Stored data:
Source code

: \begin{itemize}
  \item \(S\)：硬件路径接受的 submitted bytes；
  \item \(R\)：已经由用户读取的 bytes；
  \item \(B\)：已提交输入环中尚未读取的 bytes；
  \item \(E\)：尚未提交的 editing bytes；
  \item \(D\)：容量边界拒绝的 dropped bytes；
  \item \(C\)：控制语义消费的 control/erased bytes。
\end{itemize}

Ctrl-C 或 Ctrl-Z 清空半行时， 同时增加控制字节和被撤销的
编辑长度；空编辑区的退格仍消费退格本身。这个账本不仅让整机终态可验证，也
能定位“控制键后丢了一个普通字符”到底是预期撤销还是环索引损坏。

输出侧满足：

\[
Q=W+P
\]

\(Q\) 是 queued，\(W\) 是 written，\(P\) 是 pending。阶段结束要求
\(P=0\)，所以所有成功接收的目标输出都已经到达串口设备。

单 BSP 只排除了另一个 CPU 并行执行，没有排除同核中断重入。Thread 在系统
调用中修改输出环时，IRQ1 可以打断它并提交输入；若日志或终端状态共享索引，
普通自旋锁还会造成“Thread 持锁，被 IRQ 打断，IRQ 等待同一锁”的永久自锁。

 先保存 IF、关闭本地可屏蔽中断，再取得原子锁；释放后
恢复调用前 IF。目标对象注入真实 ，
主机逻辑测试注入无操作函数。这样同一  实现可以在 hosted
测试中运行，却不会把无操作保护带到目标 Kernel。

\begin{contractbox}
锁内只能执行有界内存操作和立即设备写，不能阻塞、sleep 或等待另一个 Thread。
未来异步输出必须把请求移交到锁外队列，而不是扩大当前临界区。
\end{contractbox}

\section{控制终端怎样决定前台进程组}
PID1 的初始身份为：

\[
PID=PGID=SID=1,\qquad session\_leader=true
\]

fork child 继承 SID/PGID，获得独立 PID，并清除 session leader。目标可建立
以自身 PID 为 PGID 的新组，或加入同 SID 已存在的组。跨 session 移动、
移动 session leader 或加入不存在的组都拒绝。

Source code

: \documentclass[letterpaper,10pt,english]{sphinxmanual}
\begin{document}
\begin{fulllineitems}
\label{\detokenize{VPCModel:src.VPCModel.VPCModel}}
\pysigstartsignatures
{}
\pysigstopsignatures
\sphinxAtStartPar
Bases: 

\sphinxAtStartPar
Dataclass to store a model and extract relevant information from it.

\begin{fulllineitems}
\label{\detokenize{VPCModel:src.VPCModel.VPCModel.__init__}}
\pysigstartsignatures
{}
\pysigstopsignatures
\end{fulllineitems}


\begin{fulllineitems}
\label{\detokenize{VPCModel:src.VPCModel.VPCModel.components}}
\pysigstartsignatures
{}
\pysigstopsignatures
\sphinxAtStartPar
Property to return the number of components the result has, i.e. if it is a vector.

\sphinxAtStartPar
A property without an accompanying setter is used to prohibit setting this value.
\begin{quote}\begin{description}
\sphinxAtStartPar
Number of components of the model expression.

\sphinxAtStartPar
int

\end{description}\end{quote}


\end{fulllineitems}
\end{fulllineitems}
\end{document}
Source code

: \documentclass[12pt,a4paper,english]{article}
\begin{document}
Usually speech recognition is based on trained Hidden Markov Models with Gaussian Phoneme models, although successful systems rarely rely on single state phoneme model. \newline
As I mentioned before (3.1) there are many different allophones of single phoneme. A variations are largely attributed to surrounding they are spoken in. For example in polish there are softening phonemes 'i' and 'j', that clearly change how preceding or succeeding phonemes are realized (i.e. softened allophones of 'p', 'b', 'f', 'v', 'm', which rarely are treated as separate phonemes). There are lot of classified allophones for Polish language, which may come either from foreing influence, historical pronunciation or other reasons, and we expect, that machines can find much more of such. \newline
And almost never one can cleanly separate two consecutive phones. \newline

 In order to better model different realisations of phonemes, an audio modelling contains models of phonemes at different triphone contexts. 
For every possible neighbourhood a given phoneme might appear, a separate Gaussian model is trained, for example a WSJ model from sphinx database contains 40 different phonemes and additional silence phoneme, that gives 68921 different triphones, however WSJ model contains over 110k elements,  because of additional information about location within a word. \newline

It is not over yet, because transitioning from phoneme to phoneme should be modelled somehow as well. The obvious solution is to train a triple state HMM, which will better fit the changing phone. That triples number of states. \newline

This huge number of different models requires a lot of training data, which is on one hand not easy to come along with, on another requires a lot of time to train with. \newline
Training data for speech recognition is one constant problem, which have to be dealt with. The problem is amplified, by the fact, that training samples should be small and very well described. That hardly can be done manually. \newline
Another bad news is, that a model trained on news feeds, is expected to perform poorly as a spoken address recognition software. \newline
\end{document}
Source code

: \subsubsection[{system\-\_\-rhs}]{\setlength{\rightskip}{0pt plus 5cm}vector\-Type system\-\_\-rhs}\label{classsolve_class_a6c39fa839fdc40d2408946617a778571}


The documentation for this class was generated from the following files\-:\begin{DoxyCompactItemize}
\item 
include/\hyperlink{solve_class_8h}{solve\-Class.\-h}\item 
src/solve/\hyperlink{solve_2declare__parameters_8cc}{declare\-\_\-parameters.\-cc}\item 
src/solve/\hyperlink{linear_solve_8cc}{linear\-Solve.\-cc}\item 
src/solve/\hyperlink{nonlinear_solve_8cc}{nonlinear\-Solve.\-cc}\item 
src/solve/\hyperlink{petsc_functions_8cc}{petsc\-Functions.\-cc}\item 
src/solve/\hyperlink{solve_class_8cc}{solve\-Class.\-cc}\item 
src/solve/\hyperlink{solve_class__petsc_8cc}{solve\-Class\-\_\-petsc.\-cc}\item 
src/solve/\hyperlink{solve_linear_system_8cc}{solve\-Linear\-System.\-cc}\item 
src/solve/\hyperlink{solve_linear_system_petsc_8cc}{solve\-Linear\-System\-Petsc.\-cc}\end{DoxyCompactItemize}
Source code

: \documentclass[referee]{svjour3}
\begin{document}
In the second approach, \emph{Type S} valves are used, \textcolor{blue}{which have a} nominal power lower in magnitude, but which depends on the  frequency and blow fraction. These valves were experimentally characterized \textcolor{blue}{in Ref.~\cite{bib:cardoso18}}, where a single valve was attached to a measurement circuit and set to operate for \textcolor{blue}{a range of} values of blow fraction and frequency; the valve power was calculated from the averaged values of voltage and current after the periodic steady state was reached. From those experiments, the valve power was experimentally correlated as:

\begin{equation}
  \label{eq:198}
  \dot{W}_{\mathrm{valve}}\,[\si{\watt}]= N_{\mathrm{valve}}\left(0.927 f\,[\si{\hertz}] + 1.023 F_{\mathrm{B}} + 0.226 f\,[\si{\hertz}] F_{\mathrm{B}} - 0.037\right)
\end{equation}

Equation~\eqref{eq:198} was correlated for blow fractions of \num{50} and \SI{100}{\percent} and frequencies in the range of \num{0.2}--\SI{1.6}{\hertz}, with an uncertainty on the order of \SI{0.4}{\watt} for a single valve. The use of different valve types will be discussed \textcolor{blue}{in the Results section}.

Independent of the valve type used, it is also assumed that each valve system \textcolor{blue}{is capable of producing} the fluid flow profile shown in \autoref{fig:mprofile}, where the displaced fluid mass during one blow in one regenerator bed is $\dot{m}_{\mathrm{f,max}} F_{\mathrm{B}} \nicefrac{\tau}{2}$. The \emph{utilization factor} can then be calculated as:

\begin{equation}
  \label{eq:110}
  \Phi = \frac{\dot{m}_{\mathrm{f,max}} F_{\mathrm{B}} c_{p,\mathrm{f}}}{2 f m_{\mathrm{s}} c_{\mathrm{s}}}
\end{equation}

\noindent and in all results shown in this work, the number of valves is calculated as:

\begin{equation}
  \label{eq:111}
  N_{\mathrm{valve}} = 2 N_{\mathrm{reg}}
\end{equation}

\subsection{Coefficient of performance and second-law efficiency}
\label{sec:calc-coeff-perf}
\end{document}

- ASSIGNED TASK -
Write out word for word only the lines from the start of the entries down to the line with "编辑长度；空编辑区的退格仍消费退格本身。这个账本不仅让整机终态可验证，也", please, including both ends.

- OUTPUT BELOW -
Source code

: \begin{itemize}
  \item \(S\)：硬件路径接受的 submitted bytes；
  \item \(R\)：已经由用户读取的 bytes；
  \item \(B\)：已提交输入环中尚未读取的 bytes；
  \item \(E\)：尚未提交的 editing bytes；
  \item \(D\)：容量边界拒绝的 dropped bytes；
  \item \(C\)：控制语义消费的 control/erased bytes。
\end{itemize}

Ctrl-C 或 Ctrl-Z 清空半行时， 同时增加控制字节和被撤销的
编辑长度；空编辑区的退格仍消费退格本身。这个账本不仅让整机终态可验证，也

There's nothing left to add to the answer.